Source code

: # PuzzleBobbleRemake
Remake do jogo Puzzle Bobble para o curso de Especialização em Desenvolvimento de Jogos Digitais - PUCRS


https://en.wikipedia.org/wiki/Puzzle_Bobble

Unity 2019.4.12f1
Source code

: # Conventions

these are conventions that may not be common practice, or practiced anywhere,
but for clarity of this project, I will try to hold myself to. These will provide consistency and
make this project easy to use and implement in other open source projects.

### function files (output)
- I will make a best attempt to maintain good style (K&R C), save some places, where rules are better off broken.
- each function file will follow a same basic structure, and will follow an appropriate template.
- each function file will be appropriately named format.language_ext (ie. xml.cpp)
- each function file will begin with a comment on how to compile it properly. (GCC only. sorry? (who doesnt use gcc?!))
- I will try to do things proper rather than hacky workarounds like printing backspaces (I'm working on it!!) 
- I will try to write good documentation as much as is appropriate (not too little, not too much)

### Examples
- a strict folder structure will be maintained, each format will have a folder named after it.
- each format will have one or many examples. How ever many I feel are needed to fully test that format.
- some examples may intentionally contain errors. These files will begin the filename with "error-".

------------------------------------------------------------

● Your assignment: In full and without error, repeat the material above.

● Reply:
Source code

: # PuzzleBobbleRemake
Remake do jogo Puzzle Bobble para o curso de Especialização em Desenvolvimento de Jogos Digitais - PUCRS


https://en.wikipedia.org/wiki/Puzzle_Bobble

Unity 2019.4.12f1
Source code

: # Conventions

these are conventions that may not be common practice, or practiced anywhere,
but for clarity of this project, I will try to hold myself to. These will provide consistency and
make this project easy to use and implement in other open source projects.

### function files (output)
- I will make a best attempt to maintain good style (K&R C), save some places, where rules are better off broken.
- each function file will follow a same basic structure, and will follow an appropriate template.
- each function file will be appropriately named format.language_ext (ie. xml.cpp)
- each function file will begin with a comment on how to compile it properly. (GCC only. sorry? (who doesnt use gcc?!))
- I will try to do things proper rather than hacky workarounds like printing backspaces (I'm working on it!!) 
- I will try to write good documentation as much as is appropriate (not too little, not too much)

### Examples
- a strict folder structure will be maintained, each format will have a folder named after it.
- each format will have one or many examples. How ever many I feel are needed to fully test that format.
- some examples may intentionally contain errors. These files will begin the filename with "error-".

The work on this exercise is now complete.